2018-07-03 Yichun Xie - Adapting big data mining analytics to examine dominant trajectories of neighborhood change: A case of Metro Detroit

来源:地理科学学院发布时间:2018-06-30浏览次数:2220

报告题目:Adapting big data mining analytics to examine dominant trajectories of neighborhood change: A case of Metro Detroit

报告人:Yichun Xie 教授

主持人:黎夏 教授

报告时间:2018年7月3日 10:00

报告地点:闵行校区地理科学学院(资环楼)354室

主办单位:地理科学学院、地理信息科学教育部重点实验室

 

报告摘要:

        This presentation introduces an integrated method to investigate dominant trajectories of neighborhood change that are often confronted in urban studies. Currently, researchers are using k-means cluster analysis to establish diverse neighborhood typologies and principal component analysis (PCA) to identify socioeconomic interactions.

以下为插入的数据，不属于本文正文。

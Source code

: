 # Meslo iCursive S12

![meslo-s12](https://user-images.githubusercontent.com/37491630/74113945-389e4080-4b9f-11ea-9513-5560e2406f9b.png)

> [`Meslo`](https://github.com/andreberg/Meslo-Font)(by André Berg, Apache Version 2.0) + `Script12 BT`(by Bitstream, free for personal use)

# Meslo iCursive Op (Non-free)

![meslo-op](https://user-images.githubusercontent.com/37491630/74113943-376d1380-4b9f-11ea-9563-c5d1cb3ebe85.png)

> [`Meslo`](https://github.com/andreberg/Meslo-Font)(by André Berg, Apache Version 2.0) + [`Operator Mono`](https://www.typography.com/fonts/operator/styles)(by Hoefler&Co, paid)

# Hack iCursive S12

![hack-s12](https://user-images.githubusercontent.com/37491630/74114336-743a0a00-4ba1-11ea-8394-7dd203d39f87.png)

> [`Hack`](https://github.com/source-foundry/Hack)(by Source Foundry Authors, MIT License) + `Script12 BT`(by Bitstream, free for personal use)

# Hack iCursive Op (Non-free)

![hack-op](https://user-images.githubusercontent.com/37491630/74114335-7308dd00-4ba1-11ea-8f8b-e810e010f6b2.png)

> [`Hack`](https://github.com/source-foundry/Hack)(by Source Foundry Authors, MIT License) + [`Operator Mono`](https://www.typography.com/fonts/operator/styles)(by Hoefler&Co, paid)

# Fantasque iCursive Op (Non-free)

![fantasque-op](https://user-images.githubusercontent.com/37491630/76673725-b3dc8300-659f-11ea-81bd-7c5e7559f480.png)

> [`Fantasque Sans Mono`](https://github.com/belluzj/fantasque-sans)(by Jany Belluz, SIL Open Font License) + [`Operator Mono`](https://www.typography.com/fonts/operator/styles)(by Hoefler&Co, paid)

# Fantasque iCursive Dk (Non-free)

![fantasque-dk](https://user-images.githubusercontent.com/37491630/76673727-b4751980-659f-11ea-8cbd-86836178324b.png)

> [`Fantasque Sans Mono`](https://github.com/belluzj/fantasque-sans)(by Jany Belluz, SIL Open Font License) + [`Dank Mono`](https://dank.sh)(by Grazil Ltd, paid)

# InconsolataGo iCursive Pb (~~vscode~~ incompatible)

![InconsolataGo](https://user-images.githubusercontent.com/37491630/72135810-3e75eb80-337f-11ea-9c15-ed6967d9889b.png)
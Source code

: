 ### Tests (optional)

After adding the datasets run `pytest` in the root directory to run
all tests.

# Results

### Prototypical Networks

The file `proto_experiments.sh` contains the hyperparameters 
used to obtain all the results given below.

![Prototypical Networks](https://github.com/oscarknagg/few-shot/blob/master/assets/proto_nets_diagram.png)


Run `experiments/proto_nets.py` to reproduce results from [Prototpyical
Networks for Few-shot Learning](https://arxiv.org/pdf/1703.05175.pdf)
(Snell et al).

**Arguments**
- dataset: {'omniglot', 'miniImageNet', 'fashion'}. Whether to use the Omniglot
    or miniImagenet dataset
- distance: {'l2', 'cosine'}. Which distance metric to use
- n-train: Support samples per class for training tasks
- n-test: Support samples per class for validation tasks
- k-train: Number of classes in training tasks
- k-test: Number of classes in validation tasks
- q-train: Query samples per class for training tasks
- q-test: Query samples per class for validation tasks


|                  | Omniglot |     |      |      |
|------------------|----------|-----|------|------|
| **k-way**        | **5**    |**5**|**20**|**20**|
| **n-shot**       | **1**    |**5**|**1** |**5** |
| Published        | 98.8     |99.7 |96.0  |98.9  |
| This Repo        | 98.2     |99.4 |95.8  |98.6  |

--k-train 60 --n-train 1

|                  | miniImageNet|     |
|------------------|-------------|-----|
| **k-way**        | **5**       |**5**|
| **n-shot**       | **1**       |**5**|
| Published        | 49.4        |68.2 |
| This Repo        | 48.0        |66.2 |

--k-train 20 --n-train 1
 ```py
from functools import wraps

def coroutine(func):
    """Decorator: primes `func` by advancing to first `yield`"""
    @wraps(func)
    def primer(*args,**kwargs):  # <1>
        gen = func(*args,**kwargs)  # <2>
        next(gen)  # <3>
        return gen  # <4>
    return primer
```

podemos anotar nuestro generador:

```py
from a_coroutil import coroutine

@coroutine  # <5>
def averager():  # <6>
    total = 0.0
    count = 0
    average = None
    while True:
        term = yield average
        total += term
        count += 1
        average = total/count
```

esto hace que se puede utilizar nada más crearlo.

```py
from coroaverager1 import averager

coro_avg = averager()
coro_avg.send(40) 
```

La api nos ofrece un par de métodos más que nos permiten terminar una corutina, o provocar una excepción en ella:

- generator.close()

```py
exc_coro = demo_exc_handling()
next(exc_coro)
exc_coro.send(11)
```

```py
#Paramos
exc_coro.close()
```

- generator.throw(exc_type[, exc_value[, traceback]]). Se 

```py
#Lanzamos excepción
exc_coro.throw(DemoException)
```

Our new model adapts a newly developed dynamic sequential analysis (the weighted minimum edit distance algorithm) in data mining analytics to sort and identify dominant trajectories of neighborhood change. Our model also innovatively synthesizes three statistical procedures, K-means, PCA and ANOVA, to derive the weight matrix, which naturally integrates the core characteristics of urban neighborhood changes into the sequential reordering. Using the census data in Metro Detroit over five census years (1970, 1980, 1990, 2000 and 2010), this model was tested to identify a unique city’s demographic and socioeconomic transition pattern in the past 40 years. This model successfully provided a thorough analysis of the neighborhood typologies and exhibited a much-enhanced performance in identifying long-term trajectories of urban evolution.

 

报告人简介:

        谢一春(Yichun Xie)教授是美国东密歇根大学终身教授,东密歇根大学地理空间信息科学与教育研究所(IGRE)所长及创始人(始于1998年),中国科学院百人计划-海外杰出研究员,中国科学院地理科学与资源研究所高级客座研究员,美国科学促进会(AAAS)会员,美国地球物理学会(AGU)会员,美国摄影测量和遥感学会(ASPRS)会员,美国地理学家学会(AAG)会员,美国地理信息科学与技术咨询委员会成员。谢一春教授长期致力于地理信息系统与遥感理论与方法的教学与研究,研究主要集中在城市扩张与时空模型,可持续生态系统,以及人类活动对资源环境、土地利用和土地覆盖变化等影响的交叉研究。已发表了6本专著和120多篇学术论文,曾荣获美国ESRI地理信息系统成就奖(2016),美国地理学家学会杰出学者奖 (2004)、中国科学院的百人计划海外杰出学者奖(2002-2005)。